Una piedra

Estaba ahí, tirado en el piso. Las personas habían caminado sobre él. Nadie se dio cuenta porque apenas respiraba. Creían que era una piedra y las piedras son macizas, fuertes: nada les hace daño. Él desde el andén miraba al cielo y encontraba la lluvia pegándole en su cara. Yo lo miraba desde el otro andén y también creía que era una piedra. Una piedra grande que nada tiene que hacer en un andén. Me preguntaba en dónde había estado esa piedra antes de llegar rodando o tal vez por culpa del pie de un niño que sueña con ser futbolista.

Era viernes. Todos los días la piedra estaba ahí, como esas piedras que nunca se mueven por sí solas. Yo siempre caminaba por el otro andén: esa era la ruta entre la universidad y mi casa. Llevaba mi morral lleno de libros y quise una tomar una cerveza para no pensar tanto en las lágrimas y en esa vida que tantas veces pasó a mi lado sin que pudiera verla. En ese momento yo creía que el mundo era un lugar que sin gente sería hermoso. Y las piedras no tenían para mí la culpa de nada. Crucé la avenida. La vida como siempre era mi propio problema. La cerveza estaba helada y el primer sorbo fue demasiado rápido. Mi garganta se sentía aprisionada por tanto líquido, tan frío, que un dolor que bajaba desde el cuello y se acomodaba en el pecho, justo antes de llegar al estómago, casi no me deja en paz. Hasta la cerveza, el alivio de las cinco de la tarde, se me había convertido en un sabor difícil de sentir. En ese sorbo lleno de burbujas y de color amarillo me vi como una piedra a la que la lluvia golpea con sus gotas, puñetazos fríos que no queda más remedio que recibir. Mi cerveza llegaba al final y yo miraba fijamente la piedra que ya no me parecía una piedra. Afuera, como casi todos los días de ese año, llovía. El agua estaba empapada del humo de los buses y del olor de la gente que a esa hora sale de trabajar y de estudiar.

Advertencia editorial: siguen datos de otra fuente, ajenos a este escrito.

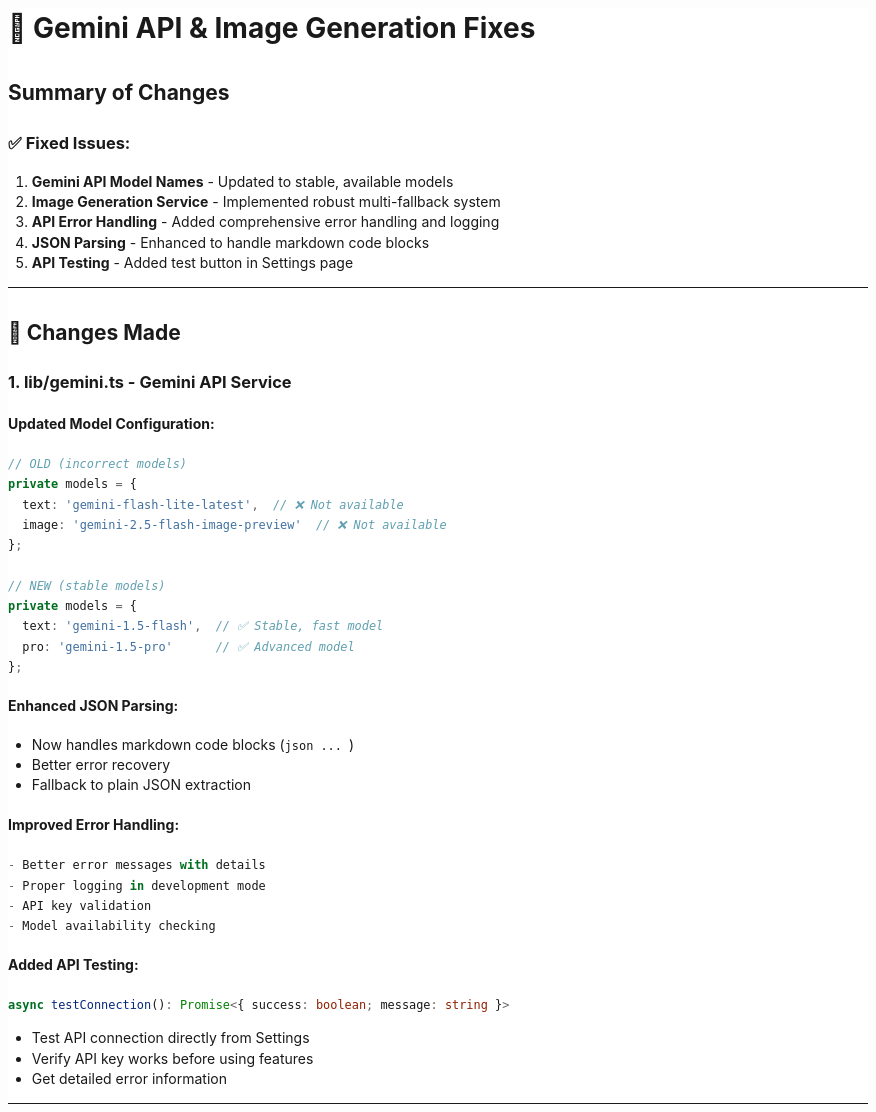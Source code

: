 # 🔧 Gemini API & Image Generation Fixes

## Summary of Changes

### ✅ **Fixed Issues:**
1. **Gemini API Model Names** - Updated to stable, available models
2. **Image Generation Service** - Implemented robust multi-fallback system
3. **API Error Handling** - Added comprehensive error handling and logging
4. **JSON Parsing** - Enhanced to handle markdown code blocks
5. **API Testing** - Added test button in Settings page

---

## 🔄 Changes Made

### 1. **lib/gemini.ts** - Gemini API Service

#### Updated Model Configuration:
```typescript
// OLD (incorrect models)
private models = {
  text: 'gemini-flash-lite-latest',  // ❌ Not available
  image: 'gemini-2.5-flash-image-preview'  // ❌ Not available
};

// NEW (stable models)
private models = {
  text: 'gemini-1.5-flash',  // ✅ Stable, fast model
  pro: 'gemini-1.5-pro'      // ✅ Advanced model
};
```

#### Enhanced JSON Parsing:
- Now handles markdown code blocks (```json ... ```)
- Better error recovery
- Fallback to plain JSON extraction

#### Improved Error Handling:
```typescript
- Better error messages with details
- Proper logging in development mode
- API key validation
- Model availability checking
```

#### Added API Testing:
```typescript
async testConnection(): Promise<{ success: boolean; message: string }>
```
- Test API connection directly from Settings
- Verify API key works before using features
- Get detailed error information

---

¡No era una piedra! Un muchacho con el pelo largo y descuidado le pasó por encima y la piedra despertó. Yo no podía creer lo que veía. Una nueva cerveza tomada con cautela me decía que todavía yo no tenía la percepción alterada, que, claro, eso no era una piedra. Eso era él. Y nadie más lo supo hasta ese momento. Dejé mi morral cuidando a mi cerveza y a un libro que yo decía estar hojeando. Caminé deprisa para entregarle mi mano para que por fin pudiera ponerse en pie. No sé cuántos días habían pasado. Él me sonrió. Su ropa oscura, sus gafas oscuras, de las que esconden la tristeza, mi defecto visual y tantos días llenos de costumbre me habían hecho pensar en una piedra. También le sonreí. Fui por mis cosas y empezamos a caminar. Le dolía el cuerpo por tantas suelas de zapato apoyadas en él con indiferencia. Le costaba trabajo moverse y yo no podía ver sus ojos detrás de las gafas oscuras. Entonces lo tomé de la mano izquierda y me volvió a sonreír. Llegamos hasta la estación del metro y fuimos hasta su paradero. Lo vi desaparecer por las escaleras. Iba con el paso lento y con la cabeza agachada. Ahora a él le daba miedo volver a caer y ser de nuevo un adoquín en el andén. Mi tren, el que iba para el norte, llegó y lo deje pasar. Me senté en la estación. Hacía rato había oscurecido. Pensé en él y en su dolor. Había alguien en la tierra que me necesitaba y que le dolía el alma algo más que a mí. Yo necesitaba compañía y una piedra llamó mi atención. Como el día y la noche cuando conversan mientras dura el eclipse. Pasó un segundo tren y me subí. El morral me pesaba demasiado. Los días siguieron y él y yo dejamos de ser piedras mal acomodadas en medio del andén. Nuestro andén ya es el mismo.